The Ring of Words: Tolkien and the Oxford English Dictionary
Peter Gilliver, Jeremy Marshall and Edmund Weiner
OUP 2006; paperback 2009; Kindle
© John Garth. Reproduced from the Times Literary Supplement, 23 June 2006, with permission, and slightly updated.
When J.R.R. Tolkien, veteran of the Somme, met up with Old Boys from school at Oxford during 1919, he imparted a vivid impression of life in the front line — not of war, but of words. ‘Rumours of a dictionary beside which all previous dictionaries shall be as vocabularies reach us,’ one alumnus wrote to the school newspaper, ‘and we go on our way shivering.’

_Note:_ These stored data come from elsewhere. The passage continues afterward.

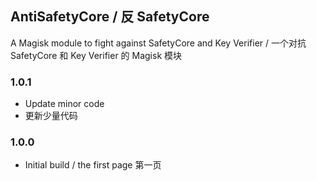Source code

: ## AntiSafetyCore / 反 SafetyCore
A Magisk module to fight against SafetyCore and Key Verifier / 一个对抗 SafetyCore 和 Key Verifier 的 Magisk 模块

### 1.0.1

- Update minor code
- 更新少量代码

### 1.0.0
- Initial build / the first page
  第一页
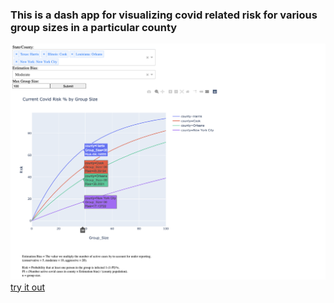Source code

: ### This is a dash app for visualizing covid related risk for various group sizes in a particular county
![demo](demo/covid_app_demo.png)
[try it out](http://cwestnedge.pythonanywhere.com/)

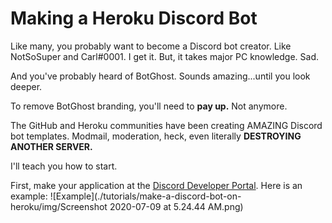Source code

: # Making a Heroku Discord Bot

Like many, you probably want to become a Discord bot creator. Like NotSoSuper and Carl#0001. I get it.
But, it takes major PC knowledge. Sad.

And you've probably heard of BotGhost. Sounds amazing...until you look deeper.

To remove BotGhost branding, you'll need to **pay up.** Not anymore.

The GitHub and Heroku communities have been creating AMAZING Discord bot templates. Modmail, moderation, heck, even literally **DESTROYING ANOTHER SERVER.**

I'll teach you how to start.

First, make your application at the [Discord Developer Portal](https://discord.com/developers/applications).
Here is an example:
![Example](./tutorials/make-a-discord-bot-on-heroku/img/Screenshot 2020-07-09 at 5.24.44 AM.png)


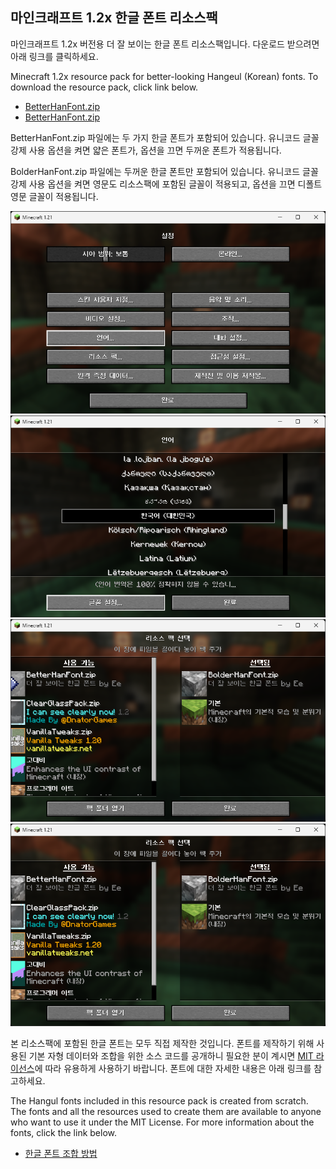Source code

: ## 마인크래프트 1.2x 한글 폰트 리소스팩

마인크래프트 1.2x 버전용 더 잘 보이는 한글 폰트 리소스팩입니다.
다운로드 받으려면 아래 링크를 클릭하세요.

Minecraft 1.2x resource pack for better-looking Hangeul (Korean) fonts.
To download the resource pack, click link below.

 * [BetterHanFont.zip](https://github.com/oruur/bhf4mc/raw/master/BetterHanFont.zip)
 * [BetterHanFont.zip](https://github.com/oruur/bhf4mc/raw/master/BetterHanFont.zip)

BetterHanFont.zip 파일에는 두 가지 한글 폰트가 포함되어 있습니다.
유니코드 글꼴 강제 사용 옵션을 켜면 얇은 폰트가, 옵션을 끄면 두꺼운 폰트가
적용됩니다.

BolderHanFont.zip 파일에는 두꺼운 한글 폰트만 포함되어 있습니다.
유니코드 글꼴 강제 사용 옵션을 켜면 영문도 리소스팩에 포함된 글꼴이 적용되고,
옵션을 끄면 디폴트 영문 글꼴이 적용됩니다.

![snapshot1](https://github.com/oruur/bhf4mc/blob/master/images/snapshot1.png?raw=true)
![snapshot2](https://github.com/oruur/bhf4mc/blob/master/images/snapshot2.png?raw=true)
![snapshot3](https://github.com/oruur/bhf4mc/blob/master/images/snapshot3.png?raw=true)
![snapshot4](https://github.com/oruur/bhf4mc/blob/master/images/snapshot4.png?raw=true)

본 리소스팩에 포함된 한글 폰트는 모두 직접 제작한 것입니다. 폰트를 제작하기
위해 사용된 기본 자형 데이터와 조합을 위한 소스 코드를 공개하니 필요한 분이
계시면 [MIT 라이선스](https://github.com/oruur/bhf4mc/blob/master/LICENSE)에
따라 유용하게 사용하기 바랍니다. 폰트에 대한 자세한 내용은 아래 링크를
참고하세요.

The Hangul fonts included in this resource pack is created from scratch. The
fonts and all the resources used to create them are available to anyone who
want to use it under the MIT License. For more information about the fonts,
click the link below.

 * [한글 폰트 조합 방법](https://github.com/oruur/bhf4mc/blob/master/FONTS.md)
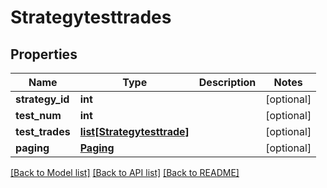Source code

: # Strategytesttrades

## Properties
Name | Type | Description | Notes
------------ | ------------- | ------------- | -------------
**strategy_id** | **int** |  | [optional] 
**test_num** | **int** |  | [optional] 
**test_trades** | [**list[Strategytesttrade]**](Strategytesttrade.md) |  | [optional] 
**paging** | [**Paging**](Paging.md) |  | [optional] 

[[Back to Model list]](../README.md#documentation-for-models) [[Back to API list]](../README.md#documentation-for-api-endpoints) [[Back to README]](../README.md)


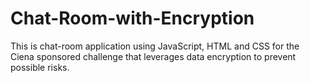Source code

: # Chat-Room-with-Encryption
This is chat-room application using JavaScript, HTML and CSS for the Ciena sponsored challenge that leverages data encryption to prevent possible risks.
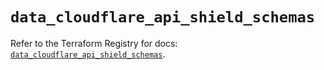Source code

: # `data_cloudflare_api_shield_schemas`

Refer to the Terraform Registry for docs: [`data_cloudflare_api_shield_schemas`](https://registry.terraform.io/providers/cloudflare/cloudflare/5.2.0/docs/data-sources/api_shield_schemas).
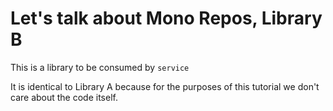# Let's talk about Mono Repos, Library B

This is a library to be consumed by `service`

It is identical to Library A because for the purposes of this tutorial we don't care about the code itself.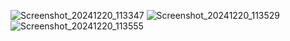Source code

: ![Screenshot_20241220_113347](https://github.com/user-attachments/assets/f9e5db54-f794-48ea-bbb2-43d397ac38dd)
![Screenshot_20241220_113529](https://github.com/user-attachments/assets/7a4200ff-4cc9-4492-b6d4-25b53d1ec5c2)
![Screenshot_20241220_113555](https://github.com/user-attachments/assets/334d2521-ccfc-49bd-ab74-8aee450c1648)
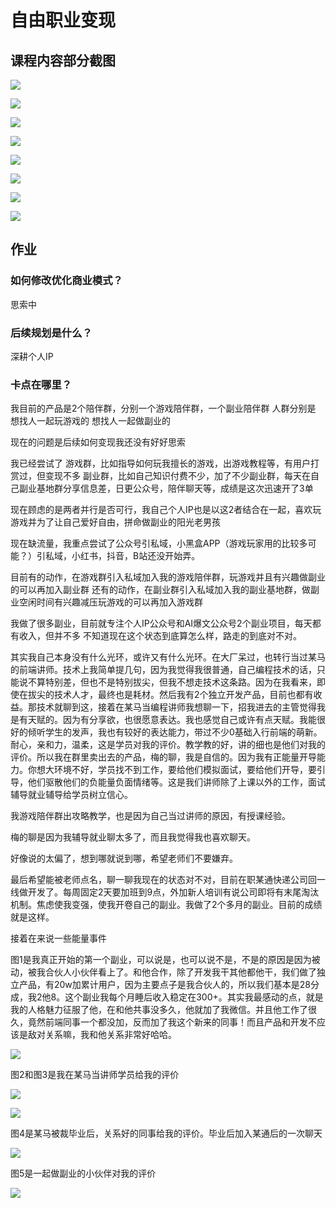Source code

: # 自由职业变现

## 课程内容部分截图

![](./images/01-第一天的小产品卖的咋样.jpg)

![](./images/02-同一个环境有人更容易卖出产品.jpg)

![](./images/03-到底怎么能开单.jpg)

![](./images/04-怎么设计.jpg)

![](./images/05-如何实现目标.jpg)

![](./images/06-展开说如何实现.jpg)

![](./images/07-选择大于努力.jpg)

![](./images/09-作业.jpg)

## 作业

### 如何修改优化商业模式？

思索中

### 后续规划是什么？

深耕个人IP

### 卡点在哪里？

我目前的产品是2个陪伴群，分别一个游戏陪伴群，一个副业陪伴群
人群分别是
想找人一起玩游戏的
想找人一起做副业的

现在的问题是后续如何变现我还没有好好思索

我已经尝试了
游戏群，比如指导如何玩我擅长的游戏，出游戏教程等，有用户打赏过，但变现不多
副业群，比如自己知识付费不少，加了不少副业群，每天在自己副业基地群分享信息差，日更公众号，陪伴聊天等，成绩是这次迅速开了3单

现在顾虑的是两者并行是否可行，我自己个人IP也是以这2者结合在一起，喜欢玩游戏并为了让自己爱好自由，拼命做副业的阳光老男孩

现在缺流量，我重点尝试了公众号引私域，小黑盒APP（游戏玩家用的比较多可能？）引私域，小红书，抖音，B站还没开始弄。

目前有的动作，在游戏群引入私域加入我的游戏陪伴群，玩游戏并且有兴趣做副业的可以再加入副业群
还有的动作，在副业群引入私域加入我的副业基地群，做副业空闲时间有兴趣减压玩游戏的可以再加入游戏群

我做了很多副业，目前就专注个人IP公众号和AI爆文公众号2个副业项目，每天都有收入，但并不多
不知道现在这个状态到底算怎么样，路走的到底对不对。

其实我自己本身没有什么光环，或许又有什么光环。在大厂呆过，也转行当过某马的前端讲师。技术上我简单提几句，因为我觉得我很普通，自己编程技术的话，只能说不算特别差，但也不是特别拔尖，但我不想走技术这条路。因为在我看来，即使在拔尖的技术人才，最终也是耗材。然后我有2个独立开发产品，目前也都有收益。那技术就聊到这，接着在某马当编程讲师我想聊一下，招我进去的主管觉得我是有天赋的。因为有分享欲，也很愿意表达。我也感觉自己或许有点天赋。我能很好的倾听学生的发声，我也有较好的表达能力，带过不少0基础入行前端的萌新。耐心，亲和力，温柔，这是学员对我的评价。教学教的好，讲的细也是他们对我的评价。所以我在群里卖出去的产品，梅的聊，我是自信的。因为我有正能量开导能力。你想大环境不好，学员找不到工作，要给他们模拟面试，要给他们开导，要引导，他们驱散他们的负能量负面情绪等。这是我们讲师除了上课以外的工作，面试辅导就业辅导给学员树立信心。

我游戏陪伴群出攻略教学，也是因为自己当过讲师的原因，有授课经验。

梅的聊是因为我辅导就业聊太多了，而且我觉得我也喜欢聊天。

好像说的太偏了，想到哪就说到哪，希望老师们不要嫌弃。

最后希望能被老师点名，聊一聊我现在的状态对不对，目前在职某通快递公司回一线做开发了。每周固定2天要加班到9点，外加新人培训有说公司即将有末尾淘汰机制。焦虑使我变强，使我开卷自己的副业。我做了2个多月的副业。目前的成绩就是这样。


接着在来说一些能量事件

图1是我真正开始的第一个副业，可以说是，也可以说不是，不是的原因是因为被动，被我合伙人小伙伴看上了。和他合作，除了开发我干其他都他干，我们做了独立产品，有20w加累计用户，因为主要点子是我合伙人的，所以我们基本是28分成，我2他8。这个副业我每个月睡后收入稳定在300+。其实我最感动的点，就是我的人格魅力征服了他，在和他共事没多久，他就加了我微信。并且他工作了很久，竟然前端同事一个都没加，反而加了我这个新来的同事！而且产品和开发不应该是敌对关系嘛，我和他关系非常好哈哈。

![](./images/能量事件01.jpg)

图2和图3是我在某马当讲师学员给我的评价

![](./images/能量事件02.jpg)

![](./images/能量事件03.jpg)

图4是某马被裁毕业后，关系好的同事给我的评价。毕业后加入某通后的一次聊天

![](./images/能量事件04.jpg)

图5是一起做副业的小伙伴对我的评价

![](./images/能量事件05.jpg)

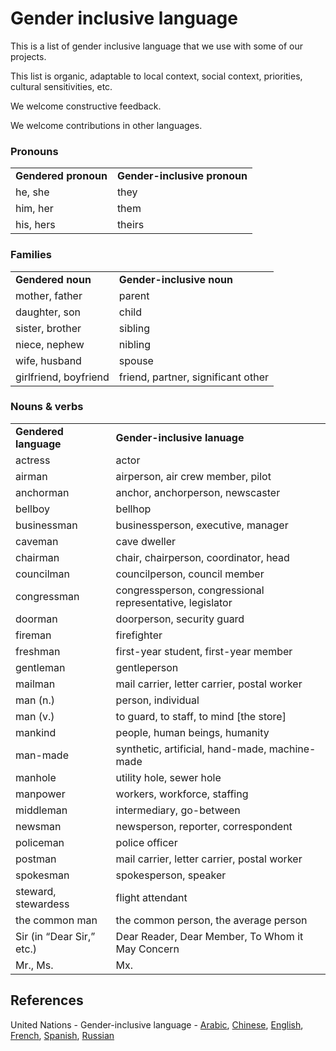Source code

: # Gender inclusive language

This is a list of gender inclusive language that we use with some of our projects.

This list is organic, adaptable to local context, social context, priorities, cultural sensitivities, etc.

We welcome constructive feedback.

We welcome contributions in other languages.


<h3>Pronouns</h3>

<table class="words">
<tr><td><b>Gendered pronoun</b></td><td><b>Gender-inclusive pronoun</b></td></tr>
<tr><td>he, she</td><td>they</td></tr>
<tr><td>him, her</td><td>them</td></tr>
<tr><td>his, hers</td><td>theirs</td></tr>
</table>


<h3>Families</h3>

<table class="words">
<tr><td><b>Gendered noun</b></td><td><b>Gender-inclusive noun</b></td></tr>
<tr><td>mother, father</td><td>parent</td></tr>
<tr><td>daughter, son</td><td>child</td></tr>
<tr><td>sister, brother</td><td>sibling</td></tr>
<tr><td>niece, nephew</td><td>nibling</td></tr>
<tr><td>wife, husband</td><td>spouse</td></tr>
<tr><td>girlfriend, boyfriend</td><td>friend, partner, significant other</td></tr>
</table>

<h3>Nouns &amp; verbs</h3>

<table class="words">
<tr><td><b>Gendered language</b></td><td><b>Gender-inclusive lanuage</b></td></tr>
<tr><td>actress</td><td>actor</td></tr>
<tr><td>airman</td><td>airperson, air crew member, pilot</td></tr>
<tr><td>anchorman</td><td>anchor, anchorperson, newscaster</td></tr>
<tr><td>bellboy</td><td>bellhop</td></tr>
<tr><td>businessman</td><td>businessperson, executive, manager</td></tr>
<tr><td>caveman</td><td>cave dweller</td></tr>
<tr><td>chairman</td><td>chair, chairperson, coordinator, head</td></tr>
<tr><td>councilman</td><td>councilperson, council member</td></tr>
<tr><td>congressman</td><td>congressperson, congressional representative, legislator</td></tr>
<tr><td>doorman</td><td>doorperson, security guard</td></tr>
<tr><td>fireman</td><td>firefighter</td></tr>
<tr><td>freshman</td><td>first-year student, first-year member</td></tr>
<tr><td>gentleman</td><td>gentleperson</td></tr>
<tr><td>mailman</td><td>mail carrier, letter carrier, postal worker</td></tr>
<tr><td>man (n.)</td><td>person, individual</td></tr>
<tr><td>man (v.)</td><td>to guard, to staff, to mind [the store]</td></tr>
<tr><td>mankind</td><td>people, human beings, humanity</td></tr>
<tr><td>man-made</td><td>synthetic, artificial, hand-made, machine-made</td></tr>
<tr><td>manhole</td><td>utility hole, sewer hole</td></tr>
<tr><td>manpower</td><td>workers, workforce, staffing</td></tr>
<tr><td>middleman</td><td>intermediary, go-between</td></tr>
<tr><td>newsman</td><td>newsperson, reporter, correspondent</td></tr>
<tr><td>policeman</td><td>police officer</td></tr>
<tr><td>postman</td><td>mail carrier, letter carrier, postal worker</td></tr>
<tr><td>spokesman</td><td>spokesperson, speaker</td></tr>
<tr><td>steward, stewardess</td><td>flight attendant</td></tr>
<tr><td>the common man</td><td>the common person, the average person</td></tr>
<tr><td>Sir (in “Dear Sir,” etc.)</td><td>Dear Reader, Dear Member, To Whom it May Concern</td></tr>
<tr><td>Mr., Ms.</td><td>Mx.</td></tr>
</table>


## References

United Nations - Gender-inclusive language - 
[Arabic](https://www.un.org/ar/gender-inclusive-language/),
[Chinese](https://www.un.org/zh/gender-inclusive-language/),
[English](https://www.un.org/en/gender-inclusive-language/),
[French](https://www.un.org/fr/gender-inclusive-language/),
[Spanish](https://www.un.org/es/gender-inclusive-language/),
[Russian](https://www.un.org/ru/gender-inclusive-language/)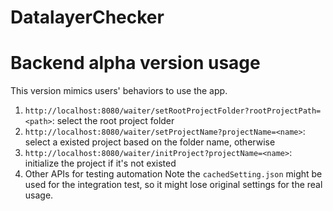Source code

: # DatalayerChecker

# Backend alpha version usage

This version mimics users' behaviors to use the app.

1. `http://localhost:8080/waiter/setRootProjectFolder?rootProjectPath=<path>`: select the root project folder
2. `http://localhost:8080/waiter/setProjectName?projectName=<name>`: select a existed project based on the folder name, otherwise
3. `http://localhost:8080/waiter/initProject?projectName=<name>`: initialize the project if it's not existed
4. Other APIs for testing automation
   Note the `cachedSetting.json` might be used for the integration test, so it might lose original settings for the real usage.
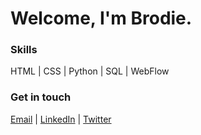 # Welcome, I'm Brodie.
### Skills 
HTML | CSS | Python | SQL | WebFlow 

### Get in touch 
[Email](mailto:BrodieMcInnes@Outlook.com "Brodie McInnes - Email") | 
[LinkedIn](https://www.linkedin.com/in/brodie-mcinnes/ "Brodie McInnes - LinkedIn") |
[Twitter](https://twitter.com/brodie__mcinnes "Brodie McInnes - Twitter") 
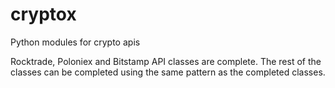 # cryptox
Python modules for crypto apis

Rocktrade, Poloniex and Bitstamp API classes are complete. The rest of the classes can be completed using the same pattern as the completed classes.
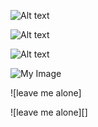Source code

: ![Alt text](/path/to/img.jpg)

![Alt text](/path/to/img.jpg "Optional title")

![Alt text][id]

![My Image]

![leave me alone]

![leave me alone][]

  [id]: url/to/image.jpg  "Optional title attribute"
  [My Image]: url/to/image2.jpg "Optional title attribute"
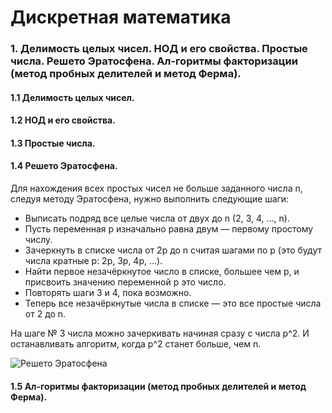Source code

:# Дискретная математика
### 1. Делимость целых чисел. НОД и его свойства. Простые числа. Решето Эратосфена. Ал-горитмы факторизации (метод пробных делителей и метод Ферма).
#### 1.1 Делимость целых чисел.
#### 1.2 НОД и его свойства.
#### 1.3 Простые числа.
#### 1.4 Решето Эратосфена.
Для нахождения всех простых чисел не больше заданного числа n, следуя методу Эратосфена, нужно выполнить следующие шаги:

- Выписать подряд все целые числа от двух до n (2, 3, 4, …, n).
- Пусть переменная p изначально равна двум — первому простому числу.
- Зачеркнуть в списке числа от 2p до n считая шагами по p (это будут числа кратные p: 2p, 3p, 4p, …).
- Найти первое незачёркнутое число в списке, большее чем p, и присвоить значению переменной p это число.
- Повторять шаги 3 и 4, пока возможно.
- Теперь все незачёркнутые числа в списке — это все простые числа от 2 до n.

На шаге № 3 числа можно зачеркивать начиная сразу с числа p^2. И останавливать алгоритм, когда p^2 станет больше, чем n.

![Решето Эратосфена](https://upload.wikimedia.org/wikipedia/commons/thumb/8/8c/New_Animation_Sieve_of_Eratosthenes.gif/400px-New_Animation_Sieve_of_Eratosthenes.gif)
#### 1.5 Ал-горитмы факторизации (метод пробных делителей и метод Ферма).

The Oxford English Dictionary, for which Tolkien worked as an assistant lexicographer from Armistice until 1920, had been accreting in portions at a stately pace since 1884; full publication was still nine years away. Critics now display a similar nervous aversion to The Lord of the Rings, The Silmarillion, and especially the twelve-volume History of Middle-earth in which the seven-decade crafting of the ‘legendarium’ is examined by Tolkien’s son Christopher.
Yet this timorous reaction is more than an amusing coincidence: as The Ring of Words demonstrates, J.R.R. Tolkien’s mode of creativity is the close artistic equivalent to the philosophy and technique behind the OED, and the range, detail, depth and scale of his imaginative enterprise follows inevitably.
Gilliver, Marshall and Weiner, all of them current OED editors, give an equally vivid impression of life in the front line of words. They show how Tolkien explored the etymology of such words as walrus, waggle and wariangle, locating cognates in other languages and, through a process akin to triangulation, reconstructing the earlier, unrecorded antecedents. Tolkien’s writing method was analogous: he would observe traces of now-forgotten mythological stories in the Christianised Germanic literatures and attempt to reconstruct the full lost tales. Thus, Anglo-Saxon, Norse and German fragments contain the cognates Éarendel, Örvandill, Orendel, denoting a star or a mariner; accordingly, Tolkien made Eärendil a seafarer who sails over earth’s edge to become the Evening Star.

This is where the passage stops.